This paper presents a novel differentiable method for unstructured weight pruning of deep neural networks. Our learned-threshold pruning (LTP) method enjoys a number of important advantages. First, it learns per-layer thresholds via gradient descent, unlike conventional methods where they are set as input. Making thresholds trainable also makes LTP computationally efficient, hence scalable to deeper networks. For example, it takes less than $30$ epochs for LTP to prune most networks on ImageNet. This is in contrast to other methods that search for per-layer thresholds via a computationally intensive iterative pruning and fine-tuning process.

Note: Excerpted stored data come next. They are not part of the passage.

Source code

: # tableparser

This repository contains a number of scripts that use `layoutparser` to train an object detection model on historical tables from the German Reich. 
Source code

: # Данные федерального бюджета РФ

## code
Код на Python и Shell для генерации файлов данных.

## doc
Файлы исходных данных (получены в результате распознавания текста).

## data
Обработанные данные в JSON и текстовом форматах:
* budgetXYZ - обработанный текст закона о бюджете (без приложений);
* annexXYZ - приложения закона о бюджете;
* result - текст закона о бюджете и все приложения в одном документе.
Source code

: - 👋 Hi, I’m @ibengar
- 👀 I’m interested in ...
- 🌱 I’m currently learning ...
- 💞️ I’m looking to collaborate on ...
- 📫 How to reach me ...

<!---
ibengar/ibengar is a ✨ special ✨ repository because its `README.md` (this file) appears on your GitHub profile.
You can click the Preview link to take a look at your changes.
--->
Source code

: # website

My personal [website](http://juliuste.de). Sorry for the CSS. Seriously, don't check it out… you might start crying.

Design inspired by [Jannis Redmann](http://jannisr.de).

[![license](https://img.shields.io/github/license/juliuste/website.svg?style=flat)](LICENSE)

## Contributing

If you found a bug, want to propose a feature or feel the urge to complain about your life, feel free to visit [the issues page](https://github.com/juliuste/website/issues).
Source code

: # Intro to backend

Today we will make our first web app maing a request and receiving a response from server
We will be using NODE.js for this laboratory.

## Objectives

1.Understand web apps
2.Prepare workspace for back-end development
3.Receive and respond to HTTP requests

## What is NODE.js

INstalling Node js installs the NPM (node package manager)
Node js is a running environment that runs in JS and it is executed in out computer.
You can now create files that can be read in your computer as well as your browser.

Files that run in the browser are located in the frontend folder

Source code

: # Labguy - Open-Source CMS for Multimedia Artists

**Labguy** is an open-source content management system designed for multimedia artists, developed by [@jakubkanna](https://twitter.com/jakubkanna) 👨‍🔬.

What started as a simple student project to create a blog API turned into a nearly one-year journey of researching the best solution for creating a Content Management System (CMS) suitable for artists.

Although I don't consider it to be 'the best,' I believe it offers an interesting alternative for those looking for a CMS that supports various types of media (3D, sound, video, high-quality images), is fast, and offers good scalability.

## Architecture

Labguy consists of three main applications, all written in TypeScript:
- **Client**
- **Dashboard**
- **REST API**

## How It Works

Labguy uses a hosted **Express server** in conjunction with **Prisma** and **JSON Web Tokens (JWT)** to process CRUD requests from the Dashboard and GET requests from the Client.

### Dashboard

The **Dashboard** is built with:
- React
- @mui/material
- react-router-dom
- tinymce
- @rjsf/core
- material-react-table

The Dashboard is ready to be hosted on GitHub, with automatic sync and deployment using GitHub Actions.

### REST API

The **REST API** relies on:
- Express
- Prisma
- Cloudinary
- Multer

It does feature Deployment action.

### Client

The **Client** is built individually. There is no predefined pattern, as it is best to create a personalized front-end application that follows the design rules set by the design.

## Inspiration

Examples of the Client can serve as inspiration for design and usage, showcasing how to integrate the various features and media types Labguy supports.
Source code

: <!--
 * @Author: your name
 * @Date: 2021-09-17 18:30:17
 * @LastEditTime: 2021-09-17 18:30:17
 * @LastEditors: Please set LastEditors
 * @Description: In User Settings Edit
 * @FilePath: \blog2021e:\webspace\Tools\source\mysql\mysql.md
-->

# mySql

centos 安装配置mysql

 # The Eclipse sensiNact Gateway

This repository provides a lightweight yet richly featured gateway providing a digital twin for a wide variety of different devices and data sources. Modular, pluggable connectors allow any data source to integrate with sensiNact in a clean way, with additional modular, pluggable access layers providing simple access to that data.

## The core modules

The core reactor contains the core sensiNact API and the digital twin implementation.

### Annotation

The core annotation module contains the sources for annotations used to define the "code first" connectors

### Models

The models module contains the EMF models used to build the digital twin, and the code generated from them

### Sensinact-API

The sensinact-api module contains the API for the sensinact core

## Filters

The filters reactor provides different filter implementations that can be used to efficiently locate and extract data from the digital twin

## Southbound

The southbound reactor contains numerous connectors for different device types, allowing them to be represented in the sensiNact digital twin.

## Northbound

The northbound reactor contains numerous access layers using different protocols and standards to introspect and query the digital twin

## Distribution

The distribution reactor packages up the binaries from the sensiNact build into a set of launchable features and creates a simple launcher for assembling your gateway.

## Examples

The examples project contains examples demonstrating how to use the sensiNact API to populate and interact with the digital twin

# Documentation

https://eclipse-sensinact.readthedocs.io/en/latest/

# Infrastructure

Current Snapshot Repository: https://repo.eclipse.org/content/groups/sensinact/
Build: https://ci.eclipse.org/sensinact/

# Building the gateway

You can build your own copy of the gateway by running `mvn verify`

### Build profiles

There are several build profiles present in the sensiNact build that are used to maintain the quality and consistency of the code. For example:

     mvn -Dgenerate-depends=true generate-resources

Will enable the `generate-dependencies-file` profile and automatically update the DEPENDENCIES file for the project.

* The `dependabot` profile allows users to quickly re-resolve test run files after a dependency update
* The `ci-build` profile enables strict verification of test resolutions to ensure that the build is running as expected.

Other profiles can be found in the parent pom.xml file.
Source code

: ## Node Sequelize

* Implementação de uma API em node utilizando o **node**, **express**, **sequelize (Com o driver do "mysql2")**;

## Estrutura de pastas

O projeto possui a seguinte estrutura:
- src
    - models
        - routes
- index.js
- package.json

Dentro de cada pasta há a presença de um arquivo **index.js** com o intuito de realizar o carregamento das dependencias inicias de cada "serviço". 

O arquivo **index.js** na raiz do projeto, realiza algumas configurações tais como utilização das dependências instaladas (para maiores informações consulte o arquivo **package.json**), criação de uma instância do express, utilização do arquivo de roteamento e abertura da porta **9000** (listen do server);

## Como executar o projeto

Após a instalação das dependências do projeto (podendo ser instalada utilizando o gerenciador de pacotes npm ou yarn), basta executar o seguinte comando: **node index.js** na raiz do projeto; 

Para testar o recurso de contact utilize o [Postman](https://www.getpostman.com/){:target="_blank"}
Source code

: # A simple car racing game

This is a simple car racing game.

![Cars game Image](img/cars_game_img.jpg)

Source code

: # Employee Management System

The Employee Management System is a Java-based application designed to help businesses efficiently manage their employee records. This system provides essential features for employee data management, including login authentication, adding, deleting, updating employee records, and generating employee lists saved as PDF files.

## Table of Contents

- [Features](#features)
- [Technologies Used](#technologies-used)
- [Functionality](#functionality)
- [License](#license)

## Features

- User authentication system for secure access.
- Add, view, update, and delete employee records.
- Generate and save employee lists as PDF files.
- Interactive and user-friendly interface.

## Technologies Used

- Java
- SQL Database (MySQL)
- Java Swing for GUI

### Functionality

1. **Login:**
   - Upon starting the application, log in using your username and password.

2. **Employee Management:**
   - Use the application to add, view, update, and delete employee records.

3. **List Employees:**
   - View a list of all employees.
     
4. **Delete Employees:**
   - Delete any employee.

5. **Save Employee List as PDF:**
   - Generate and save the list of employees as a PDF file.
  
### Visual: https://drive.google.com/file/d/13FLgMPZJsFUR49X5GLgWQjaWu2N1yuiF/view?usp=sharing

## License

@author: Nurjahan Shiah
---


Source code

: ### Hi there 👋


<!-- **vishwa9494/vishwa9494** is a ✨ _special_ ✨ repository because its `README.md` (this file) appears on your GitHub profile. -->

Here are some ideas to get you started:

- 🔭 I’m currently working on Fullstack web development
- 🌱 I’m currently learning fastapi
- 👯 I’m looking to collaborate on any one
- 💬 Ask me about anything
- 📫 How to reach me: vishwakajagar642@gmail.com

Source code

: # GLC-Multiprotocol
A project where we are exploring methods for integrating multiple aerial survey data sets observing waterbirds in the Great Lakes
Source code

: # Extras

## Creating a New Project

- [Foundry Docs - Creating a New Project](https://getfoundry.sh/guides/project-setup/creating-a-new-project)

Additionally, with a novel differentiable $L_0$ regularization, LTP is able to operate effectively on architectures with batch-normalization. This is important since $L_1$ and $L_2$ penalties lose their regularizing effect in networks with batch-normalization. Finally, LTP generates a trail of progressively sparser networks from which the desired pruned network can be picked based on sparsity and performance requirements. These features allow LTP to achieve state-of-the-art compression rates on ImageNet networks such as AlexNet ($26.4\times$ compression with $79.1\%$ Top-5 accuracy) and ResNet50 ($9.1\times$ compression with $92.0\%$ Top-5 accuracy). We also show that LTP effectively prunes newer architectures, such as EfficientNet, MobileNetV2 and MixNet.

本文提出了一种新的可微分的方法来对深度神经网络进行无结构权重修剪。我们的学习阈值修剪（LTP）方法通过梯度下降学习每层的阈值，与传统方法不同。此外，通过一种新的可微分$L_0$正则化，LTP能够有效地处理具有批量归一化的体系结构。LTP能够生成一系列越来越稀疏的网络，从中可以根据稀疏度和性能要求选择所需的修剪网络。